Just “Hmm. Why do you want to buy an elephant?”

I confessed that I didn’t want to buy a real elephant and I could see by her face that she was thinking the sarcastic Chinese equivalent of,  “Really?  Cause I thought you might be serious?”

I explained, “We have a saying in English, ‘Let’s talk about the elephant in the room'”

She was at least curious, “What’s this mean?”

I continued, “We use it when there is a problem that everyone knows about but no one wants to talk about.”

I told her I wanted to buy a giant, inflatable elephant for a prop when I’m speaking to companies about ignoring the cross-cultural problems that they have.  She didn’t know the word inflatable so I had to pretend like I was blowing up an elephant but that’s pretty typical (acting out words, not pretending to blow up elephants . . . first time for that).

“Ohhh yeah.  They sell those here.”  She pointed back at the Supermarket that we had just walked out of.

Totally got me.  I said, “Whaaat?”

“Yeah, they sell those here.  Upstairs.”

I was so confused and so certain she wasn’t understanding me.  “The blow up kind?! (again acting it out)”

“Yes, with the toys. . . only they are dolphins . . . will that work?”

Laughing, “No, you can’t say ‘I want to talk about the dolphin in the room.’  It has to be an elephant.”
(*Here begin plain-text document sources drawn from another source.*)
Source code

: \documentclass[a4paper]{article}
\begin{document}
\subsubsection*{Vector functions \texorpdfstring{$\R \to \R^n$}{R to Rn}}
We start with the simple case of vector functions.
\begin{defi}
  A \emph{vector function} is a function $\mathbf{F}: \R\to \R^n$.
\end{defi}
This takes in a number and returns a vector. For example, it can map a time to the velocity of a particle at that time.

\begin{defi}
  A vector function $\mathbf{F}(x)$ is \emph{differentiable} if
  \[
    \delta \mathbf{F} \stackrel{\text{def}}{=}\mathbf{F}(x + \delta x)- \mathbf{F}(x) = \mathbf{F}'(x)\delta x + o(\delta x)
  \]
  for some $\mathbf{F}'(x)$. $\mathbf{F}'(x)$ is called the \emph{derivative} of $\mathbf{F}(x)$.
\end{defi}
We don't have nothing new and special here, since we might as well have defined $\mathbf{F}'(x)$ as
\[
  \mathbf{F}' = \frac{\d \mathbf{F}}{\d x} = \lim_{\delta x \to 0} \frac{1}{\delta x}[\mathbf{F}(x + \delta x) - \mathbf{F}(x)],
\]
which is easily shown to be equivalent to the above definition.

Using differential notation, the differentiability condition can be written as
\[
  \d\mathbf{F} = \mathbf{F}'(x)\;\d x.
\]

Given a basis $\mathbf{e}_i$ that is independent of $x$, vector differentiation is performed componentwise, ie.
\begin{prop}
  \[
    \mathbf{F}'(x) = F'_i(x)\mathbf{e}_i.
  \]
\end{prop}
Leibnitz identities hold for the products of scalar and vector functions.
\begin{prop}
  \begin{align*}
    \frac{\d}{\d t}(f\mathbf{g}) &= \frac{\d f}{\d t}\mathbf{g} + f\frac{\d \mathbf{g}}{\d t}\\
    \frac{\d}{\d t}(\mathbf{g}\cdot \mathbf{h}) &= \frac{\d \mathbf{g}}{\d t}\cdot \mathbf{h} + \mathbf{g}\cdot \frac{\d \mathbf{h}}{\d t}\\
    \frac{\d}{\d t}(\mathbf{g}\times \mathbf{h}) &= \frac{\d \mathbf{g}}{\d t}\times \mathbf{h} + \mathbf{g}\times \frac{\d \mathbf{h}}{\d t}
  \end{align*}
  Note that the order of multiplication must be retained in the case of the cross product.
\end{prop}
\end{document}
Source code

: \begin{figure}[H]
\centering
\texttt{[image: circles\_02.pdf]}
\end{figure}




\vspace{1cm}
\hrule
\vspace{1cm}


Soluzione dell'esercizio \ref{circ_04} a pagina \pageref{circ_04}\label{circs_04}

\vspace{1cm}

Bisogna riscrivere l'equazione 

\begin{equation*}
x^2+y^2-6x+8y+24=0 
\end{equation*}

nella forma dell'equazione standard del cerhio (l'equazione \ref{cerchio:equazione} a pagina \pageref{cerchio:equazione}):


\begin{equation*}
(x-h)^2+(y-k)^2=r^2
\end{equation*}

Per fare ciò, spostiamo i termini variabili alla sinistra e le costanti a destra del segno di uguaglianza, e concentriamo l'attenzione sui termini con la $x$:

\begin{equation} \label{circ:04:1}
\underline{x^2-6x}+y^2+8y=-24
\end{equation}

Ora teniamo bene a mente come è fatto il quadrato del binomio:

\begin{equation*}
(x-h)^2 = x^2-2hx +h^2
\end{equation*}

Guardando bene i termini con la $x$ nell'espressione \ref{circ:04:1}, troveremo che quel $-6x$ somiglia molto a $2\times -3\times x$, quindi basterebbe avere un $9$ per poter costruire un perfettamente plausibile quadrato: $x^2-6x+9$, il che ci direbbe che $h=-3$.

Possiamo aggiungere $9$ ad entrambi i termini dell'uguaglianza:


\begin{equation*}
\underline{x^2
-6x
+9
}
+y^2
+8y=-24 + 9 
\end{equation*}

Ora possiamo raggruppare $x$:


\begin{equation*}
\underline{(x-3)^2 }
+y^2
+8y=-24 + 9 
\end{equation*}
sidenote:  I flashed back to the last time I had her buy two rubber ducks so I could illustrate “paradox.”  Get it?  Pair of ducks . . . Pair-a-ducks . . . Par-a-dox . . . it’s better when you have rubber ducks in your hand.  She found the ducks but she called me on the phone, extremely excited because she had also found rubber chickens for half the price of the ducks . . . “will that work?”

“Parachickens” . . . not the same.  

“Why can’t you say you want to talk about the dolphin in the room?”

“Because, that’s the whole point of the saying.  It’s like there is big elephant in the room. Everyone sees it but no one is talking about it.  It’s impossible to not know it’s there but still we choose to ignore it.”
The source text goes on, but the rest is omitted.